### Exercise details
Beginning with the line that contains "sums are an", transcribe every line down to the end of the entries, exactly, and no other lines.

Pictures paired with source code
··········

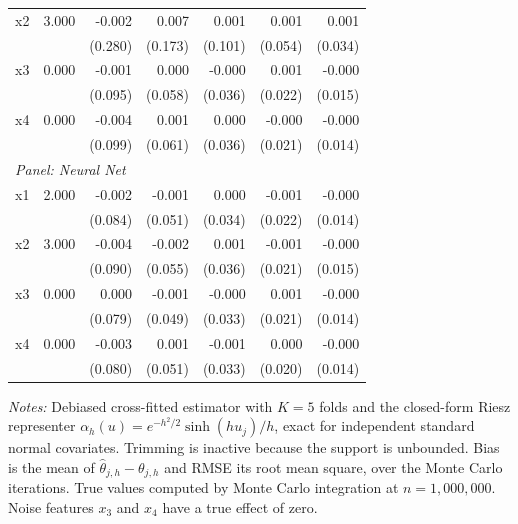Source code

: \begin{table}[htbp]
\begin{threeparttable}
\begin{tabular}{lrrrrrr}
\quad x2 & 3.000 & -0.002 & 0.007 & 0.001 & 0.001 & 0.001 \\
 &  & (0.280) & (0.173) & (0.101) & (0.054) & (0.034) \\
\quad x3 & 0.000 & -0.001 & 0.000 & -0.000 & 0.001 & -0.000 \\
 &  & (0.095) & (0.058) & (0.036) & (0.022) & (0.015) \\
\quad x4 & 0.000 & -0.004 & 0.001 & 0.000 & -0.000 & -0.000 \\
 &  & (0.099) & (0.061) & (0.036) & (0.021) & (0.014) \\
\midrule
\multicolumn{7}{l}{\textit{Panel: Neural Net}} \\
\quad x1 & 2.000 & -0.002 & -0.001 & 0.000 & -0.001 & -0.000 \\
 &  & (0.084) & (0.051) & (0.034) & (0.022) & (0.014) \\
\quad x2 & 3.000 & -0.004 & -0.002 & 0.001 & -0.001 & -0.000 \\
 &  & (0.090) & (0.055) & (0.036) & (0.021) & (0.015) \\
\quad x3 & 0.000 & 0.000 & -0.001 & -0.000 & 0.001 & -0.000 \\
 &  & (0.079) & (0.049) & (0.033) & (0.021) & (0.014) \\
\quad x4 & 0.000 & -0.003 & 0.001 & -0.001 & 0.000 & -0.000 \\
 &  & (0.080) & (0.051) & (0.033) & (0.020) & (0.014) \\
\bottomrule
\end{tabular}
\begin{tablenotes}
\footnotesize
\item \textit{Notes:} Debiased cross-fitted estimator with $K=5$ folds and the closed-form Riesz representer $\alpha_h(u) = e^{-h^2/2}\sinh(h u_j)/h$, exact for independent standard normal covariates. Trimming is inactive because the support is unbounded. Bias is the mean of $\hat{\theta}_{j,h} - \theta_{j,h}$ and RMSE its root mean square, over the Monte Carlo iterations. True values computed by Monte Carlo integration at $n=1{,}000{,}000$. Noise features $x_3$ and $x_4$ have a true effect of zero.
\end{tablenotes}
\end{threeparttable}
\end{table}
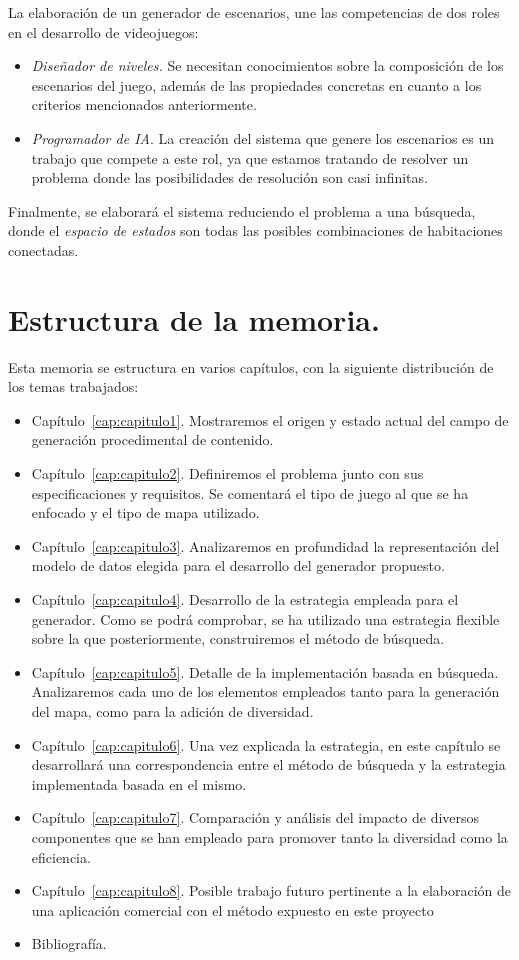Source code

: La elaboración de un generador de escenarios, une las competencias de dos roles en el desarrollo de videojuegos:

\begin{itemize}
	\item \emph{Diseñador de niveles.} Se necesitan conocimientos sobre la composición de los escenarios del juego, además de las propiedades concretas en cuanto a los criterios mencionados anteriormente.
	\item \emph{Programador de IA}. La creación del sistema que genere los escenarios es un trabajo que compete a este rol, ya que estamos tratando de resolver un problema donde las posibilidades de resolución son casi infinitas.
\end{itemize}

Finalmente, se elaborará el sistema reduciendo el problema a una búsqueda, donde el \emph{espacio de estados} son todas las posibles combinaciones de habitaciones conectadas.

\section*{Estructura de la memoria.}

Esta memoria se estructura en varios capítulos, con la siguiente distribución de los temas trabajados:

\begin{itemize}
	\item Capítulo~\ref{cap:capitulo1}. Mostraremos el origen y estado actual del campo de generación procedimental de contenido.
	\item Capítulo~\ref{cap:capitulo2}. Definiremos el problema junto con sus especificaciones y requisitos. Se comentará el tipo de juego al que se ha enfocado y el tipo de mapa utilizado.
	\item Capítulo~\ref{cap:capitulo3}. Analizaremos en profundidad la representación del modelo de datos elegida para el desarrollo del generador propuesto.
	\item Capítulo~\ref{cap:capitulo4}. Desarrollo de la estrategia empleada para el generador. Como se podrá comprobar, se ha utilizado una estrategia flexible sobre la que posteriormente, construiremos el método de búsqueda.
	\item Capítulo~\ref{cap:capitulo5}. Detalle de la implementación basada en búsqueda. Analizaremos cada uno de los elementos empleados tanto para la generación del mapa, como para la adición de diversidad.
	\item Capítulo~\ref{cap:capitulo6}. Una vez explicada la estrategia, en este capítulo se desarrollará una correspondencia entre el método de búsqueda y la estrategia implementada basada en el mismo.
	\item Capítulo~\ref{cap:capitulo7}. Comparación y análisis del impacto de diversos componentes que se han empleado para promover tanto la diversidad como la eficiencia.
	\item Capítulo~\ref{cap:capitulo8}. Posible trabajo futuro pertinente a la elaboración de una aplicación comercial con el método expuesto en este proyecto
	\item Bibliografía.
\end{itemize}
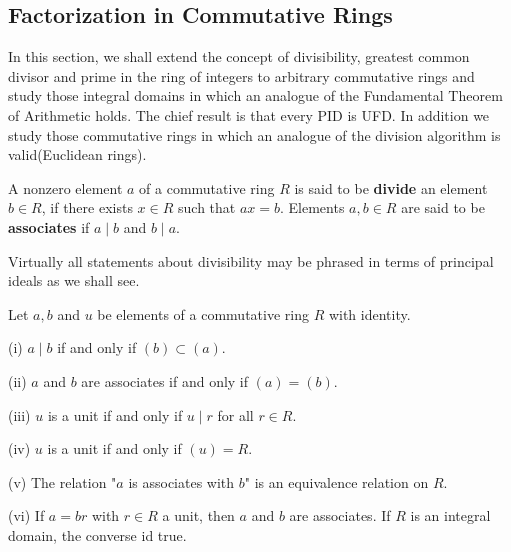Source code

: \subsection{Factorization in Commutative Rings}
In this section, we shall extend the concept of divisibility, greatest common divisor and prime in the ring of integers to arbitrary commutative rings and study those integral domains in which an analogue of the Fundamental Theorem of Arithmetic holds. The chief result is that every PID is UFD. In addition we study those commutative rings in which an analogue of the division algorithm is valid(Euclidean rings).
\begin{definition}
A nonzero element $a$ of a commutative ring $R$ is said to be \textbf{divide} an element $b\in R$, if there exists $x\in R$ such that $ax=b$. Elements $a,b\in R$ are said to be \textbf{associates} if $a\mid b$ and $b\mid a$.
\end{definition}
Virtually all statements about divisibility may be phrased in terms of principal ideals as we shall see.
\begin{theorem}
Let $a,b$ and $u$ be elements of a commutative ring $R$ with identity.\par
(i) $a\mid b$ if and only if $(b)\subset (a)$.\par
(ii) $a$ and $b$ are associates if and only if $(a)=(b)$.\par
(iii) $u$ is a unit if and only if $u\mid r$ for all $r\in R$.\par
(iv) $u$ is a unit if and only if $(u)=R$.\par
(v) The relation "$a$ is associates with $b$" is an equivalence relation on $R$.\par
(vi) If $a=br$ with $r\in R$ a unit, then $a$ and $b$ are associates. If $R$ is an integral domain, the converse id true.
\end{theorem}
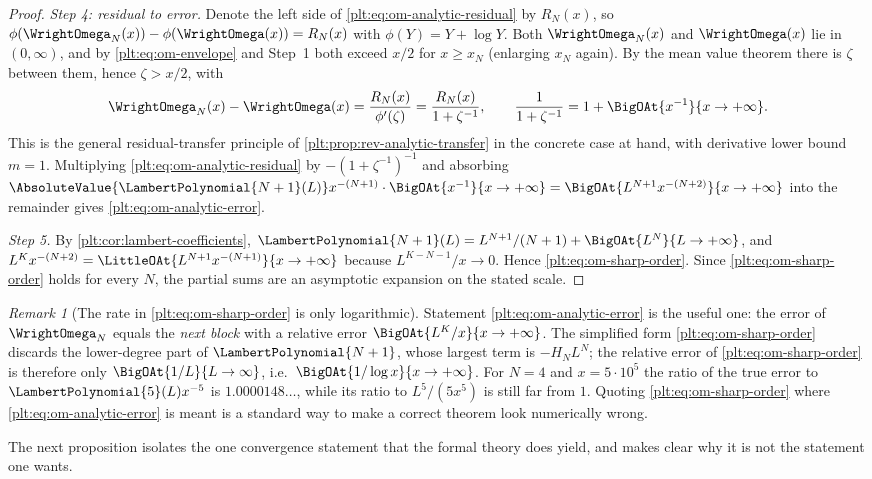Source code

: \documentclass[11pt,oneside]{article}
\theoremstyle{plain}
\theoremstyle{definition}
\theoremstyle{remark}
\newtheorem{remark}[theorem]{Remark}
\newcommand{\LamP}[1]{\LambertPolynomial{#1}}
\begin{document}
\begin{proof}
\emph{Step 4: residual to error.}  Denote the left side of
\eqref{plt:eq:om-analytic-residual} by \(R_N(x)\), so
\(\phi(\WrightOmega_N(x))-\phi(\WrightOmega(x))=R_N(x)\) with
\(\phi(Y)=Y+\log Y\).  Both \(\WrightOmega_N(x)\) and \(\WrightOmega(x)\) lie
in \((0,\infty)\), and by \cref{plt:eq:om-envelope} and Step~1 both exceed
\(x/2\) for \(x\ge x_N\) (enlarging \(x_N\) again).  By the mean value
theorem there is \(\zeta\) between them, hence \(\zeta>x/2\), with
\[
 \WrightOmega_N(x)-\WrightOmega(x)=\frac{R_N(x)}{\phi'(\zeta)}
 =\frac{R_N(x)}{1+\zeta^{-1}},
 \qquad
 \frac{1}{1+\zeta^{-1}}=1+\BigOAt{x^{-1}}{x\to+\infty}.
\]
This is the general residual-transfer principle of
\cref{plt:prop:rev-analytic-transfer} in the concrete case at hand, with
derivative lower bound \(m=1\).  Multiplying
\eqref{plt:eq:om-analytic-residual} by \(-(1+\zeta^{-1})^{-1}\) and absorbing
\(\AbsoluteValue{\LamP{N+1}(L)}x^{-(N+1)}\cdot\BigOAt{x^{-1}}{x\to+\infty}
=\BigOAt{L^{N+1}x^{-(N+2)}}{x\to+\infty}\) into the remainder gives
\eqref{plt:eq:om-analytic-error}.

\emph{Step 5.}  By \cref{plt:cor:lambert-coefficients},
\(\LamP{N+1}(L)=L^{N+1}/(N+1)+\BigOAt{L^{N}}{L\to+\infty}\), and
\(L^{K}x^{-(N+2)}=\LittleOAt{L^{N+1}x^{-(N+1)}}{x\to+\infty}\) because
\(L^{K-N-1}/x\to0\).  Hence \eqref{plt:eq:om-sharp-order}.  Since
\eqref{plt:eq:om-sharp-order} holds for every \(N\), the partial sums are an
asymptotic expansion on the stated scale.
\end{proof}

\begin{remark}[The rate in \eqref{plt:eq:om-sharp-order} is only logarithmic]
\label{plt:rmk:om-slow}
Statement \eqref{plt:eq:om-analytic-error} is the useful one:
the error of \(\WrightOmega_N\) equals the \emph{next block} with a relative
error \(\BigOAt{L^{K}/x}{x\to+\infty}\).  The simplified form
\eqref{plt:eq:om-sharp-order} discards the lower-degree part of
\(\LamP{N+1}\), whose largest term is \(-H_{N}L^{N}\); the relative error of
\eqref{plt:eq:om-sharp-order} is therefore only \(\BigOAt{1/L}{L\to\infty}\),
i.e.\ \(\BigOAt{1/\log x}{x\to+\infty}\).  For \(N=4\) and \(x=5\cdot10^{5}\)
the ratio of the true error to \(\LamP{5}(L)x^{-5}\) is
\(1.0000148\ldots\), while its ratio to \(L^{5}/(5x^{5})\) is still far from
\(1\).  Quoting \eqref{plt:eq:om-sharp-order} where
\eqref{plt:eq:om-analytic-error} is meant is a standard way to make a correct
theorem look numerically wrong.
\end{remark}

The next proposition isolates the one convergence statement that the formal
theory does yield, and makes clear why it is not the statement one wants.
\end{document}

··········

### Result of this exercise
\eqref{plt:eq:om-sharp-order} holds for every \(N\), the partial sums are an
asymptotic expansion on the stated scale.
\end{proof}

\begin{remark}[The rate in \eqref{plt:eq:om-sharp-order} is only logarithmic]
\label{plt:rmk:om-slow}
Statement \eqref{plt:eq:om-analytic-error} is the useful one:
the error of \(\WrightOmega_N\) equals the \emph{next block} with a relative
error \(\BigOAt{L^{K}/x}{x\to+\infty}\).  The simplified form
\eqref{plt:eq:om-sharp-order} discards the lower-degree part of
\(\LamP{N+1}\), whose largest term is \(-H_{N}L^{N}\); the relative error of
\eqref{plt:eq:om-sharp-order} is therefore only \(\BigOAt{1/L}{L\to\infty}\),
i.e.\ \(\BigOAt{1/\log x}{x\to+\infty}\).  For \(N=4\) and \(x=5\cdot10^{5}\)
the ratio of the true error to \(\LamP{5}(L)x^{-5}\) is
\(1.0000148\ldots\), while its ratio to \(L^{5}/(5x^{5})\) is still far from
\(1\).  Quoting \eqref{plt:eq:om-sharp-order} where
\eqref{plt:eq:om-analytic-error} is meant is a standard way to make a correct
theorem look numerically wrong.
\end{remark}

The next proposition isolates the one convergence statement that the formal
theory does yield, and makes clear why it is not the statement one wants.
\end{document}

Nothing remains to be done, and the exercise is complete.